Relationship of parental smoking to wheezing and nonwheezing lower respiratory tract illnesses in infancy

The relationship between parental smoking and lower respiratory tract illness (LRI) was studied in a large cohort of infants followed prospectively from birth. Illnesses were diagnosed by physicians using agreed-on criteria, and parental smoking histories were obtained by questionnaire. The LRIs were differentiated into wheezing and nonwheezing episodes, and the age at first illness of either type was evaluated in relation to smoking by parents. The odds of having an LRI were significantly higher in children whose mothers smoked (odds ratio 1.52; confidence interval 1.07 to 2.15). The odds were higher if the mother smoked a pack of cigarettes or more per day and if the child stayed home rather than attending day care (odds ratio 2.8; confidence interval 1.43 to 5.5).
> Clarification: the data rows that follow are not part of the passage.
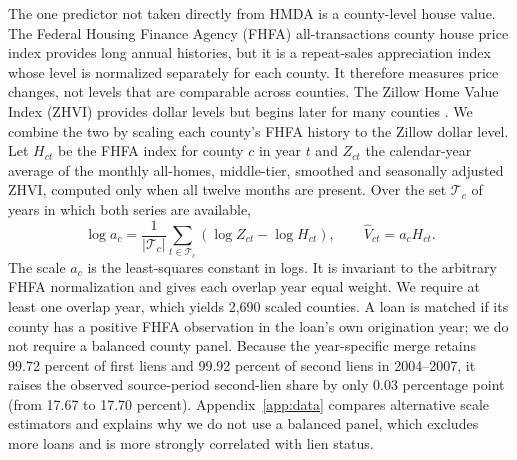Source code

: \documentclass[letterpaper,12pt,usenames,dvipsnames]{article}
\newcommand{\pbrac}[1]{\left( #1 \right)}
\theoremstyle{definition}
\begin{document}
The one predictor not taken directly from HMDA is a county-level house value. The Federal
Housing Finance Agency (FHFA) all-transactions county house price index
\citep{bogin2019local,fhfa2026county} provides long annual histories, but it is a repeat-sales
appreciation index whose level is normalized separately for each county. It therefore measures
price changes, not levels that are comparable across counties. The Zillow Home Value Index
(ZHVI) provides dollar levels but begins later for many counties \citep{zillow2026zhvi}. We
combine the two by scaling each county's FHFA history to the Zillow dollar level. Let $H_{ct}$
be the FHFA index for county $c$ in year $t$ and $Z_{ct}$ the calendar-year average of the
monthly all-homes, middle-tier, smoothed and seasonally adjusted ZHVI, computed only when all
twelve months are present. Over the set $\mathcal{T}_c$ of years in which both series are
available,
\begin{equation}
	\log a_c = \frac{1}{|\mathcal{T}_c|} \sum_{t \in \mathcal{T}_c}
	\pbrac{\log Z_{ct} - \log H_{ct}},
	\qquad
	\widehat{V}_{ct} = a_c H_{ct}.
	\label{eq:county_value}
\end{equation}
The scale $a_c$ is the least-squares constant in logs. It is invariant to the arbitrary FHFA
normalization and gives each overlap year equal weight. We require at least one overlap year,
which yields 2,690 scaled counties. A loan is matched if its county has a positive FHFA
observation in the loan's own origination year; we do not require a balanced county panel.
Because the year-specific merge retains 99.72 percent of first liens and 99.92 percent of
second liens in 2004--2007, it raises the observed source-period second-lien share by only
0.03 percentage point (from 17.67 to 17.70 percent). Appendix~\ref{app:data} compares
alternative scale estimators and explains why we do not use a balanced panel, which excludes
more loans and is more strongly correlated with lien status.
\end{document}
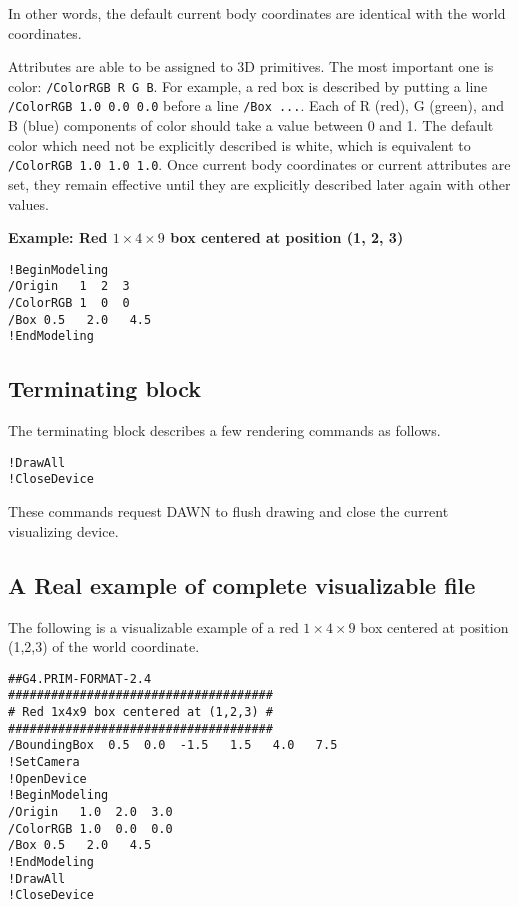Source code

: \noindent 
In other words, the default current body coordinates are identical 
with the world coordinates.

Attributes are able to be assigned to 3D primitives.  
The most important one is color: \verb+/ColorRGB R G B+.
For example, a red box is described by putting a line
\verb+/ColorRGB 1.0 0.0 0.0+ before a line \verb+/Box ...+.  
Each of R (red), G (green), and B (blue) components of color  
should take a value between 0 and 1.  
The default color which need not be explicitly  
described is white, which is equivalent to \verb+/ColorRGB 1.0 1.0 1.0+.  
Once current body coordinates or current attributes are set,  
they remain effective until   
they are explicitly described later again with other values.
\vspace{.20in}

\noindent  
{\bf{}Example: Red $1\times{}4\times{}9$ box centered at position (1, 2, 3)}

\begin{verbatim}
!BeginModeling
/Origin   1  2  3  
/ColorRGB 1  0  0  
/Box 0.5   2.0   4.5  
!EndModeling
\end{verbatim}


\subsection{Terminating block}
The terminating block describes a few rendering commands as follows.

\begin{verbatim}
!DrawAll
!CloseDevice
\end{verbatim}

\noindent
These commands request DAWN to flush drawing and close the current  
visualizing device.

\subsection{A Real example of complete visualizable file}

The following is a visualizable example of a   
red $1\times{}4\times{}9$ box centered at position   
(1,2,3) of the world coordinate.

\begin{verbatim}
##G4.PRIM-FORMAT-2.4
#####################################
# Red 1x4x9 box centered at (1,2,3) #
#####################################
/BoundingBox  0.5  0.0  -1.5   1.5   4.0   7.5
!SetCamera
!OpenDevice
!BeginModeling
/Origin   1.0  2.0  3.0
/ColorRGB 1.0  0.0  0.0  
/Box 0.5   2.0   4.5  
!EndModeling
!DrawAll
!CloseDevice  
\end{verbatim}


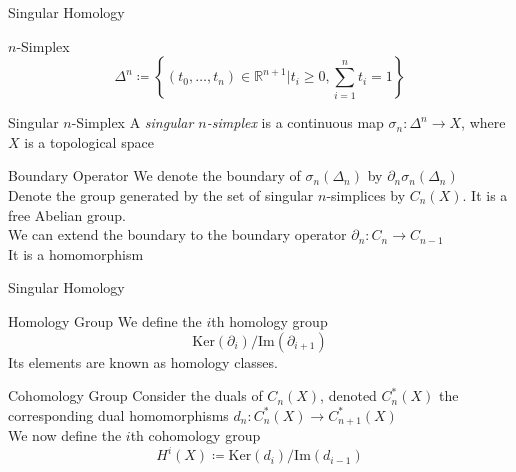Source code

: \documentclass[handout]{beamer}
\newcommand{\Real}{\mathbb{R}}
\begin{document}
  \begin{frame}{Singular Homology}
      \pause
      \begin{block}{$n$-Simplex}
          $$\Delta^n \coloneqq \left\{(t_0, \ldots, t_n) \in \Real^{n+1} | t_i
          \ge 0, \sum_{i=1}^n t_i = 1\right\}$$
      \end{block}
      \pause
      \begin{block}{Singular $n$-Simplex}
          A \textit{singular $n$-simplex} is a continuous map $\sigma_n:
          \Delta^n \rightarrow X$, where $X$ is a topological space
      \end{block}
      \pause
      \begin{block}{Boundary Operator}
          We denote the boundary of $\sigma_n(\Delta_n)$ by $\partial_n
          \sigma_n (\Delta_n)$ \pause \\
          Denote the group generated by the set of singular $n$-simplices by
          $C_n(X)$. It is a free Abelian group. \pause \\
          We can extend the boundary to the boundary operator $\partial_n : C_n
          \rightarrow C_{n-1}$ \pause \\
          It is a homomorphism
      \end{block}
  \end{frame}
  \begin{frame}{Singular Homology}
      \pause
      \begin{block}{Homology Group}
          We define the $i$th homology group
          $$\mathrm{Ker}(\partial_i)/\mathrm{Im}(\partial_{i+1})$$
          Its elements are known as homology classes.
      \end{block}
      \pause
      \begin{block}{Cohomology Group}
          Consider the duals of $C_n(X)$, denoted $C^*_n(X)$ the corresponding
          dual homomorphisms $d_n : C^*_n(X) \rightarrow C^*_{n+1}(X)$ \pause
          \\
          We now define the $i$th cohomology group
          $$H^i(X) \coloneqq \mathrm{Ker}(d_i)/\mathrm{Im}(d_{i-1})$$
      \end{block}
  \end{frame}
\end{document}
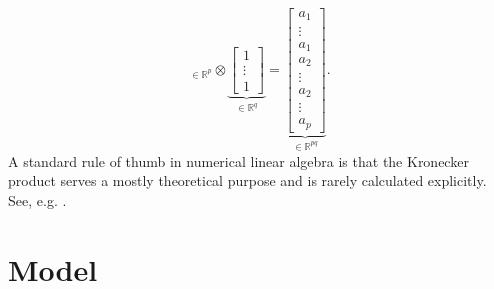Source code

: \documentclass{article}
\begin{document}
\begin{itemize}
$${        }_{\in \mathbb{R}^{p}}
        \otimes 
        \underbrace{
        \begin{bmatrix}
            1 \\
            \vdots \\
            1
        \end{bmatrix}
        }_{\in \mathbb{R}^{q}}
        =
        \underbrace{
        \begin{bmatrix}
            a_1 \\
            \vdots \\
            a_1 \\
            a_2 \\
            \vdots \\
            a_2 \\
            \vdots \\
            a_p
        \end{bmatrix}
        }_{\in \mathbb{R}^{pq}}
        .$$
        A standard rule of thumb in numerical linear algebra is that the Kronecker product serves a mostly theoretical purpose and is rarely calculated explicitly. See, e.g. \cite[Section 12.3]{Golub2013}.
\end{itemize}

\section{Model}
\end{document}
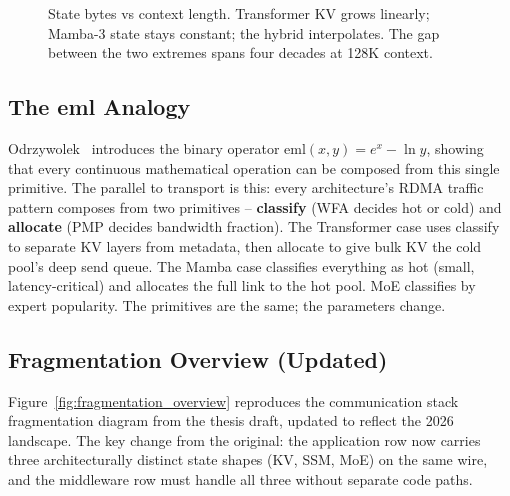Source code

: \documentclass[11pt,letterpaper]{article}
\begin{document}
\begin{figure}[ht]
\centering
{}
\caption{State bytes vs context length. Transformer KV grows linearly; Mamba-3 state stays constant; the hybrid interpolates. The gap between the two extremes spans four decades at 128K context.}
\label{fig:state_vs_context}
\end{figure}

\subsection{The eml Analogy}

Odrzywolek~\cite{odrzywolek2026eml} introduces the binary operator $\text{eml}(x,y) = e^x - \ln y$, showing that every continuous mathematical operation can be composed from this single primitive. The parallel to transport is this: every architecture's RDMA traffic pattern composes from two primitives -- \textbf{classify} (WFA decides hot or cold) and \textbf{allocate} (PMP decides bandwidth fraction). The Transformer case uses classify to separate KV layers from metadata, then allocate to give bulk KV the cold pool's deep send queue. The Mamba case classifies everything as hot (small, latency-critical) and allocates the full link to the hot pool. MoE classifies by expert popularity. The primitives are the same; the parameters change.

\subsection{Fragmentation Overview (Updated)}

Figure~\ref{fig:fragmentation_overview} reproduces the communication stack fragmentation diagram from the thesis draft, updated to reflect the 2026 landscape. The key change from the original: the application row now carries three architecturally distinct state shapes (KV, SSM, MoE) on the same wire, and the middleware row must handle all three without separate code paths.
\end{document}
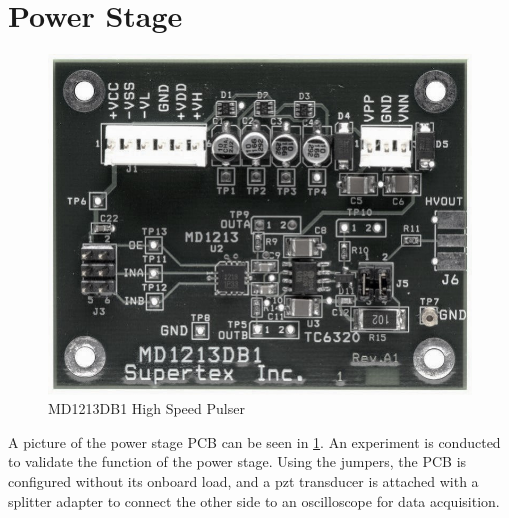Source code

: \section{Power Stage}
\begin{figure}[htbp]
	\centering
	\includegraphics[width=.8\textwidth]{Figures/4_transmitter_pcb_pic.jpg}
	\caption{MD1213DB1 High Speed Pulser}
	\label{fig:4_transmitter_pcb_pic}
\end{figure}
A picture of the power stage PCB can be seen in \cref{fig:4_transmitter_pcb_pic}. An experiment is conducted to validate the function of the power stage. Using the jumpers, the PCB is configured without its onboard load, and a \gls{pzt} transducer is attached with a splitter adapter to connect the other side to an oscilloscope for data acquisition.

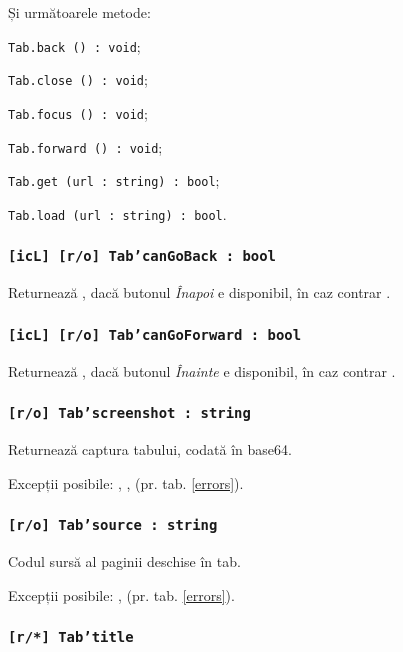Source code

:Și următoarele metode:
\begin{icItems}
	\item \texttt{Tab.back () : void};
	\item \texttt{Tab.close () : void};
	\item \texttt{Tab.focus () : void};
	\item \texttt{Tab.forward () : void};
	\item \texttt{Tab.get (url : string) : bool};
	\item \texttt{Tab.load (url : string) : bool}.
\end{icItems}

\subsubsection{\texttt{[icL] [r/o] Tab'canGoBack : bool}}

Returnează \true, dacă butonul \textit{Înapoi} e disponibil, în caz contrar \false.

\subsubsection{\texttt{[icL] [r/o] Tab'canGoForward : bool}}

Returnează \true, dacă butonul \textit{Înainte} e disponibil, în caz contrar \false.

\subsubsection{\texttt{[r/o] Tab'screenshot : string}}

Returnează captura tabului, codată în base64.

Excepții posibile: , ,  (pr. tab. \ref{errors}).

\subsubsection{\texttt{[r/o] Tab'source : string}}

Codul sursă al paginii deschise în tab.

Excepții posibile: ,  (pr. tab. \ref{errors}).

\subsubsection{\texttt{[r/*] Tab'title}}

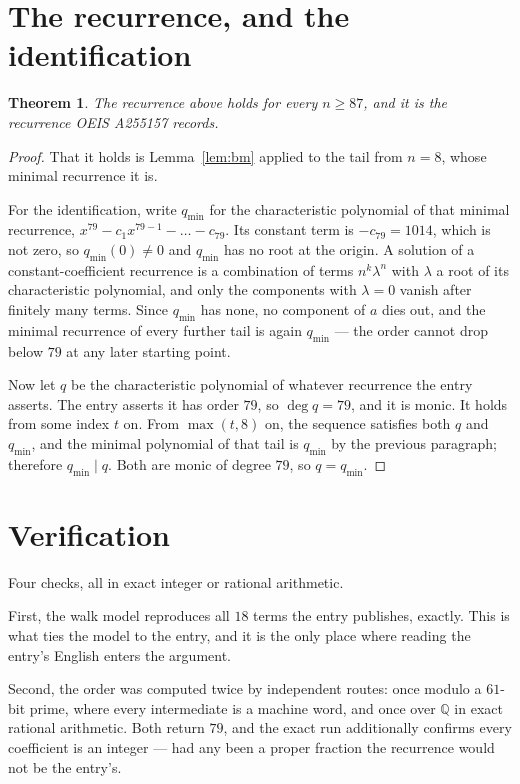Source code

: \documentclass[11pt,a4paper]{article}
\theoremstyle{plain}
\newtheorem{theorem}{Theorem}
\theoremstyle{definition}
\begin{document}
\section{The recurrence, and the identification}

\begin{theorem}
The recurrence above holds for every $n\ge87$, and it is the recurrence OEIS A255157 records.
\end{theorem}

\begin{proof}
That it holds is Lemma~\ref{lem:bm} applied to the tail from $n=8$, whose minimal
recurrence it is.

For the identification, write $q_{\min}$ for the characteristic polynomial of that minimal
recurrence, $x^{79}-c_1x^{79-1}-\dots-c_{79}$. Its constant term is
$-c_{79}=1014$, which is not zero, so $q_{\min}(0)\neq0$ and $q_{\min}$ has no
root at the origin. A solution of a constant-coefficient recurrence is a combination of terms
$n^{k}\lambda^{n}$ with $\lambda$ a root of its characteristic polynomial, and only the
components with $\lambda=0$ vanish after finitely many terms. Since $q_{\min}$ has none, no
component of $a$ dies out, and the minimal recurrence of every further tail is again
$q_{\min}$ --- the order cannot drop below $79$ at any later starting point.

Now let $q$ be the characteristic polynomial of whatever recurrence the entry asserts. The
entry asserts it has order $79$, so $\deg q=79$, and it is monic. It holds from some
index $t$ on. From $\max(t,8)$ on, the sequence satisfies both $q$ and $q_{\min}$, and
the minimal polynomial of that tail is $q_{\min}$ by the previous paragraph; therefore
$q_{\min}\mid q$. Both are monic of degree $79$, so $q=q_{\min}$.
\end{proof}

\section{Verification}

Four checks, all in exact integer or rational arithmetic.

First, the walk model reproduces all $18$ terms the entry publishes, exactly. This is
what ties the model to the entry, and it is the only place where reading the entry's English
enters the argument.

Second, the order was computed twice by independent routes: once modulo a $61$-bit prime, where
every intermediate is a machine word, and once over $\mathbb{Q}$ in exact rational arithmetic.
Both return $79$, and the exact run additionally confirms every coefficient is an integer
--- had any been a proper fraction the recurrence would not be the entry's.
\end{document}
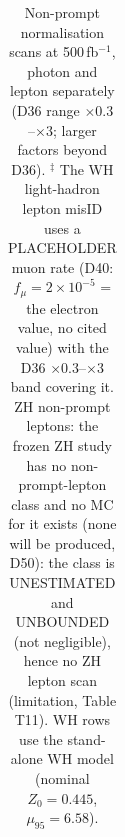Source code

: \begin{table}[ht]
\begin{tabular}{lrrr}
\end{tabular}
\caption{Non-prompt normalisation scans at 500\,fb$^{-1}$, photon and lepton separately (D36 range $\times0.3$--$\times3$; larger factors beyond D36). $^\ddagger$ The WH light-hadron lepton misID uses a PLACEHOLDER muon rate (D40: $f_\mu=2\times10^{-5}$ = the electron value, no cited value) with the D36 $\times0.3$--$\times3$ band covering it. ZH non-prompt leptons: the frozen ZH study has no non-prompt-lepton class and no MC for it exists (none will be produced, D50): the class is UNESTIMATED and UNBOUNDED (not negligible), hence no ZH lepton scan (limitation, Table T11). WH rows use the stand-alone WH model (nominal $Z_0=0.445$, $\mu_{95}=6.58$).}
\end{table}
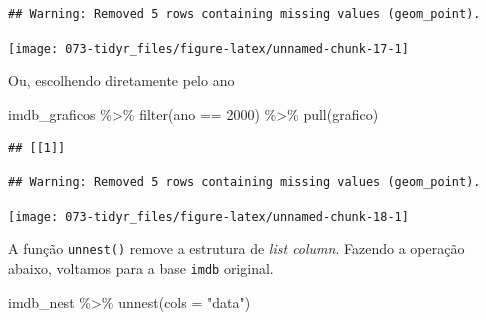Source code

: \documentclass[
]{book}
\newenvironment{Shaded}{\begin{snugshade}}{\end{snugshade}}
\newcommand{\AttributeTok}[1]{\textcolor[rgb]{0.77,0.63,0.00}{#1}}
\newcommand{\DecValTok}[1]{\textcolor[rgb]{0.00,0.00,0.81}{#1}}
\newcommand{\FunctionTok}[1]{\textcolor[rgb]{0.00,0.00,0.00}{#1}}
\newcommand{\NormalTok}[1]{#1}
\newcommand{\SpecialCharTok}[1]{\textcolor[rgb]{0.00,0.00,0.00}{#1}}
\newcommand{\StringTok}[1]{\textcolor[rgb]{0.31,0.60,0.02}{#1}}
\begin{document}
\begin{verbatim}
## Warning: Removed 5 rows containing missing values (geom_point).
\end{verbatim}

\begin{center}\texttt{[image: 073-tidyr\_files/figure-latex/unnamed-chunk-17-1]} \end{center}

Ou, escolhendo diretamente pelo ano

\begin{Shaded}
\begin{Highlighting}[]
\NormalTok{imdb\_graficos }\SpecialCharTok{\%\textgreater{}\%} 
  \FunctionTok{filter}\NormalTok{(ano }\SpecialCharTok{==} \DecValTok{2000}\NormalTok{) }\SpecialCharTok{\%\textgreater{}\%} 
  \FunctionTok{pull}\NormalTok{(grafico)}
\end{Highlighting}
\end{Shaded}

\begin{verbatim}
## [[1]]
\end{verbatim}

\begin{verbatim}
## Warning: Removed 5 rows containing missing values (geom_point).
\end{verbatim}

\begin{center}\texttt{[image: 073-tidyr\_files/figure-latex/unnamed-chunk-18-1]} \end{center}

A função \texttt{unnest()} remove a estrutura de \emph{list column}. Fazendo a operação abaixo, voltamos para a base \texttt{imdb} original.

\begin{Shaded}
\begin{Highlighting}[]
\NormalTok{imdb\_nest }\SpecialCharTok{\%\textgreater{}\%}
  \FunctionTok{unnest}\NormalTok{(}\AttributeTok{cols =} \StringTok{"data"}\NormalTok{)}
\end{Highlighting}
\end{Shaded}
\end{document}
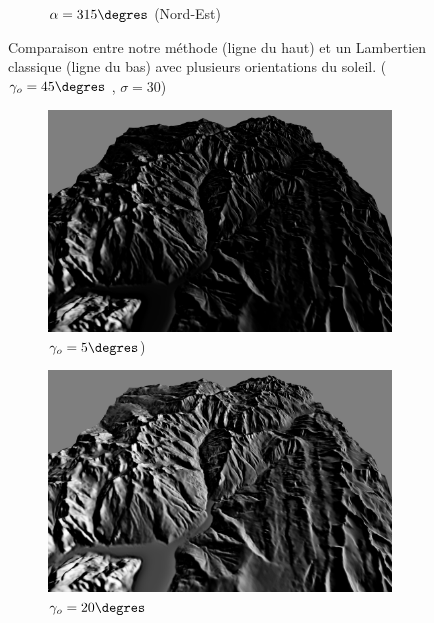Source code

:\begin{figure}[h!]
\begin{subfigure}[t]{0.24\linewidth}
   \caption{$\alpha = 315\degres$ (Nord-Est)}
 \end{subfigure}
 \caption{Comparaison entre notre méthode (ligne du haut) et un Lambertien classique (ligne du bas) avec plusieurs orientations du soleil. ( $\gamma_o = 45\degres$ , $\sigma = 30$)}
\end{figure}


\begin{figure}[h!]
\centering
 \begin{subfigure}[t]{0.24\linewidth}
   \centering
   \includegraphics[width=1.0\linewidth]{Resultats/3_our_5.png}
   \caption{$\gamma_o = 5\degres$)}
 \end{subfigure}
 \begin{subfigure}[t]{0.24\linewidth}
   \centering
   \includegraphics[width=1.0\linewidth]{Resultats/3_our_20.png}
   \caption{$\gamma_o = 20\degres$}
 \end{subfigure}
 \begin{subfigure}[t]{0.24\linewidth}

\end{subfigure}
\end{figure}
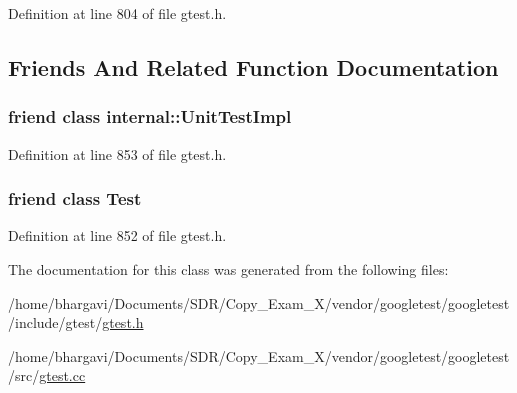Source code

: Definition at line 804 of file gtest.\+h.



\subsection{Friends And Related Function Documentation}
\subsubsection[{\texorpdfstring{internal\+::\+Unit\+Test\+Impl}{internal::UnitTestImpl}}]{\setlength{\rightskip}{0pt plus 5cm}friend class {\bf internal\+::\+Unit\+Test\+Impl}\hspace{0.3cm}{\ttfamily [friend]}}\hypertarget{classtesting_1_1_test_case_acc0a5e7573fd6ae7ad1878613bb86853}{}\label{classtesting_1_1_test_case_acc0a5e7573fd6ae7ad1878613bb86853}


Definition at line 853 of file gtest.\+h.

\subsubsection[{\texorpdfstring{Test}{Test}}]{\setlength{\rightskip}{0pt plus 5cm}friend class {\bf Test}\hspace{0.3cm}{\ttfamily [friend]}}\hypertarget{classtesting_1_1_test_case_a5b78b1c2e1fa07ffed92da365593eaa4}{}\label{classtesting_1_1_test_case_a5b78b1c2e1fa07ffed92da365593eaa4}


Definition at line 852 of file gtest.\+h.



The documentation for this class was generated from the following files\+:\begin{DoxyCompactItemize}
\item 
/home/bhargavi/\+Documents/\+S\+D\+R/\+Copy\+\_\+\+Exam\+\_\+X/vendor/googletest/googletest/include/gtest/\hyperlink{gtest_8h}{gtest.\+h}\item 
/home/bhargavi/\+Documents/\+S\+D\+R/\+Copy\+\_\+\+Exam\+\_\+X/vendor/googletest/googletest/src/\hyperlink{gtest_8cc}{gtest.\+cc}\end{DoxyCompactItemize}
Logistic regression indicated that the LRI rate was significantly elevated both in children exposed to heavy maternal smoke in the absence of day care, and in those who use day care but were not exposed to maternal smoking of a pack or more per day. These findings could not be attributed to other confounding variables. Neither paternal smoking nor smoking by other household members was consistently related to the LRI rate. The relationship of maternal smoking to LRI rate was evident for both wheezing and nonwheezing illnesses. Maternal smoking of a pack or more per day was also related to an early age at first LRI, for both wheezing (p less than 0.05) and nonwheezing (p less than 0.002) illnesses. In sum, maternal smoking is associated with a higher rate of LRIs in the first year, particularly when mothers smoked a pack or more per day and when the child did not use day care.